(RECORDS FOR THIS EXERCISE Opens)

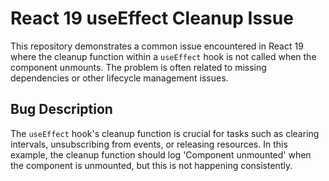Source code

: # React 19 useEffect Cleanup Issue

This repository demonstrates a common issue encountered in React 19 where the cleanup function within a `useEffect` hook is not called when the component unmounts. The problem is often related to missing dependencies or other lifecycle management issues. 

## Bug Description
The `useEffect` hook's cleanup function is crucial for tasks such as clearing intervals, unsubscribing from events, or releasing resources.  In this example, the cleanup function should log 'Component unmounted' when the component is unmounted, but this is not happening consistently.
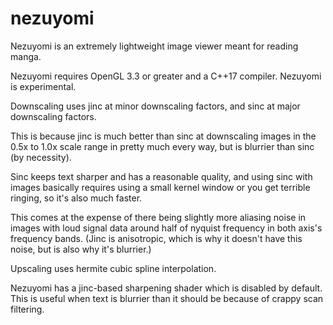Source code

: # nezuyomi
Nezuyomi is an extremely lightweight image viewer meant for reading manga.

Nezuyomi requires OpenGL 3.3 or greater and a C++17 compiler. Nezuyomi is experimental.

Downscaling uses jinc at minor downscaling factors, and sinc at major downscaling factors.

This is because jinc is much better than sinc at downscaling images in the 0.5x to 1.0x scale range in pretty much every way, but is blurrier than sinc (by necessity).

Sinc keeps text sharper and has a reasonable quality, and using sinc with images basically requires using a small kernel window or you get terrible ringing, so it's also much faster.

This comes at the expense of there being slightly more aliasing noise in images with loud signal data around half of nyquist frequency in both axis's frequency bands. (Jinc is anisotropic, which is why it doesn't have this noise, but is also why it's blurrier.)

Upscaling uses hermite cubic spline interpolation.

Nezuyomi has a jinc-based sharpening shader which is disabled by default. This is useful when text is blurrier than it should be because of crappy scan filtering.
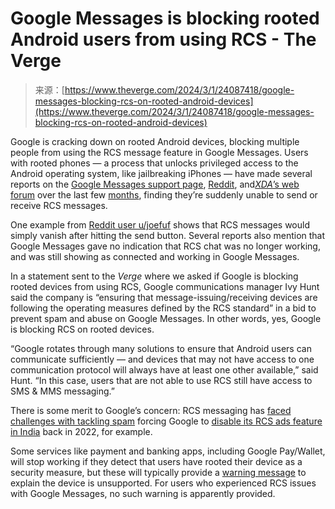 <!--yml
category: 未分类
date: 2024-05-27 14:32:59
-->

# Google Messages is blocking rooted Android users from using RCS - The Verge

> 来源：[https://www.theverge.com/2024/3/1/24087418/google-messages-blocking-rcs-on-rooted-android-devices](https://www.theverge.com/2024/3/1/24087418/google-messages-blocking-rcs-on-rooted-android-devices)

Google is cracking down on rooted Android devices, blocking multiple people from using the RCS message feature in Google Messages. Users with rooted phones — a process that unlocks privileged access to the Android operating system, like jailbreaking iPhones — have made several reports on the [Google Messages support page](https://support.google.com/messages/thread/261416210), [Reddit](https://www.reddit.com/r/androidroot/comments/1b36hij/psa_google_is_quietly_blocking_rcs_on_rooted/), and[*XDA*’s web forum](https://xdaforums.com/t/rcs-chat-gone-in-latest-update.4653947/) over the last few [months](https://www.reddit.com/r/GoogleMessages/comments/1agsjh0/rcs_issues_on_devices_that_have_unlocked/), finding they’re suddenly unable to send or receive RCS messages.

One example from [Reddit user u/joefuf](https://www.reddit.com/r/GoogleMessages/comments/181a5p9/unable_to_send_rcs_messages/) shows that RCS messages would simply vanish after hitting the send button. Several reports also mention that Google Messages gave no indication that RCS chat was no longer working, and was still showing as connected and working in Google Messages.

In a statement sent to the *Verge* where we asked if Google is blocking rooted devices from using RCS, Google communications manager Ivy Hunt said the company is “ensuring that message-issuing/receiving devices are following the operating measures defined by the RCS standard” in a bid to prevent spam and abuse on Google Messages. In other words, yes, Google is blocking RCS on rooted devices.

“Google rotates through many solutions to ensure that Android users can communicate sufficiently — and devices that may not have access to one communication protocol will always have at least one other available,” said Hunt. “In this case, users that are not able to use RCS still have access to SMS & MMS messaging.”

There is some merit to Google’s concern: RCS messaging has [faced challenges with tackling spam](https://www.androidpolice.com/rcs-spam-united-states/) forcing Google to [disable its RCS ads feature in India](/2022/6/1/23150243/google-rcs-ads-india-spam-verified-business) back in 2022, for example.

Some services like payment and banking apps, including Google Pay/Wallet, will stop working if they detect that users have rooted their device as a security measure, but these will typically provide a [warning message](/2012/3/5/2846793/google-wallet-rooted-security-warning) to explain the device is unsupported. For users who experienced RCS issues with Google Messages, no such warning is apparently provided.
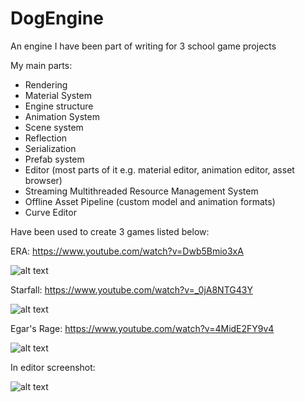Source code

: # DogEngine
An engine I have been part of writing for 3 school game projects

My main parts:

* Rendering
* Material System
* Engine structure
* Animation System
* Scene system
* Reflection
* Serialization
* Prefab system
* Editor (most parts of it e.g. material editor, animation editor, asset browser)
* Streaming Multithreaded Resource Management System
* Offline Asset Pipeline (custom model and animation formats)
* Curve Editor

Have been used to create 3 games listed below:

ERA: https://www.youtube.com/watch?v=Dwb5Bmio3xA

![alt text](https://i.imgur.com/NfUvyWj.png)

Starfall: https://www.youtube.com/watch?v=_0jA8NTG43Y

![alt text](https://i.imgur.com/byIERLz.png)

Egar's Rage: https://www.youtube.com/watch?v=4MidE2FY9v4

![alt text](https://i.imgur.com/5deSNOK.png)

In editor screenshot:

![alt text](https://i.imgur.com/Bc98YX7.png)
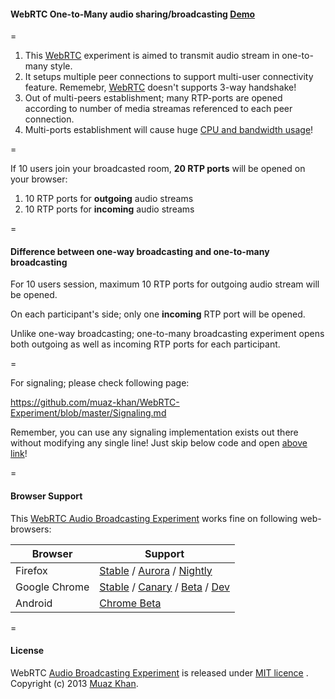 #### WebRTC One-to-Many audio sharing/broadcasting [Demo](https://www.webrtc-experiment.com/audio-broadcast/)

=

1. This [WebRTC](https://www.webrtc-experiment.com/) experiment is aimed to transmit audio stream in one-to-many style.
2. It setups multiple peer connections to support multi-user connectivity feature. Rememebr, [WebRTC](https://www.webrtc-experiment.com/) doesn't supports 3-way handshake!
3. Out of multi-peers establishment; many RTP-ports are opened according to number of media streamas referenced to each peer connection.
4. Multi-ports establishment will cause huge [CPU and bandwidth usage](https://www.webrtc-experiment.com/docs/RTP-usage.html)!

=

If 10 users join your broadcasted room, **20 RTP ports** will be opened on your browser:

1. 10 RTP ports for **outgoing** audio streams
2. 10 RTP ports for **incoming** audio streams

=

#### Difference between one-way broadcasting and one-to-many broadcasting

For 10 users session, maximum 10 RTP ports for outgoing audio stream will be opened.

On each participant's side; only one **incoming** RTP port will be opened.

Unlike one-way broadcasting; one-to-many broadcasting experiment opens both outgoing as well as incoming RTP ports for each participant.

=

For signaling; please check following page:

https://github.com/muaz-khan/WebRTC-Experiment/blob/master/Signaling.md

Remember, you can use any signaling implementation exists out there without modifying any single line! Just skip below code and open [above link](https://github.com/muaz-khan/WebRTC-Experiment/blob/master/Signaling.md)!

=

#### Browser Support 

This [WebRTC Audio Broadcasting Experiment](https://www.webrtc-experiment.com/audio-broadcast/) works fine on following web-browsers:

| Browser        | Support           |
| ------------- |-------------|
| Firefox | [Stable](http://www.mozilla.org/en-US/firefox/new/) / [Aurora](http://www.mozilla.org/en-US/firefox/aurora/) / [Nightly](http://nightly.mozilla.org/) |
| Google Chrome | [Stable](https://www.google.com/intl/en_uk/chrome/browser/) / [Canary](https://www.google.com/intl/en/chrome/browser/canary.html) / [Beta](https://www.google.com/intl/en/chrome/browser/beta.html) / [Dev](https://www.google.com/intl/en/chrome/browser/index.html?extra=devchannel#eula) |
| Android | [Chrome Beta](https://play.google.com/store/apps/details?id=com.chrome.beta&hl=en) |

=

#### License

WebRTC [Audio Broadcasting Experiment](https://www.webrtc-experiment.com/audio-broadcast/) is released under [MIT licence](https://www.webrtc-experiment.com/licence/) . Copyright (c) 2013 [Muaz Khan](https://plus.google.com/100325991024054712503).
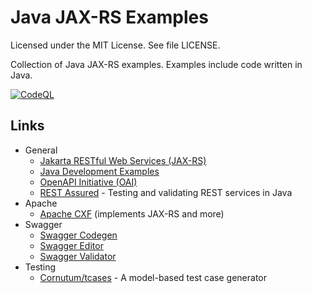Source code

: # Java JAX-RS Examples

Licensed under the MIT License. See file LICENSE.

Collection of Java JAX-RS examples. Examples include code written in Java.

[![CodeQL](https://github.com/mneiferbag/java-jaxrs/actions/workflows/codeql-analysis.yml/badge.svg?branch=main)](https://github.com/mneiferbag/java-jaxrs/actions/workflows/codeql-analysis.yml)

## Links

* General
    * [Jakarta RESTful Web Services (JAX-RS)](https://projects.eclipse.org/projects/ee4j.jaxrs)
    * [Java Development Examples](https://github.com/mneiferbag/java-examples)
    * [OpenAPI Initiative (OAI)](https://www.openapis.org/)
    * [REST Assured](http://rest-assured.io/) - Testing and validating REST services in Java
* Apache
    * [Apache CXF](https://cxf.apache.org/) (implements JAX-RS and more)
* Swagger
    * [Swagger Codegen](https://github.com/swagger-api/swagger-codegen)
    * [Swagger Editor](http://editor.swagger.io/)
    * [Swagger Validator](https://validator.swagger.io/)
* Testing
    * [Cornutum/tcases](https://github.com/Cornutum/tcases) - A model-based test case generator
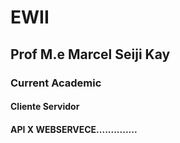 # EWII
## Prof M.e Marcel Seiji Kay
### Current Academic  
#### Cliente Servidor
#### API X WEBSERVECE..............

(RECORDS FOR THIS EXERCISE Closes)

▶ PROMPT: Only the lines from the beginning of the records up to and including the line with "not happening consistently." should appear, exactly as they are, and no pictures.

▶ SOLUTION TO THE PROBLEM:
Source code

: # React 19 useEffect Cleanup Issue

This repository demonstrates a common issue encountered in React 19 where the cleanup function within a `useEffect` hook is not called when the component unmounts. The problem is often related to missing dependencies or other lifecycle management issues. 

## Bug Description
The `useEffect` hook's cleanup function is crucial for tasks such as clearing intervals, unsubscribing from events, or releasing resources.  In this example, the cleanup function should log 'Component unmounted' when the component is unmounted, but this is not happening consistently.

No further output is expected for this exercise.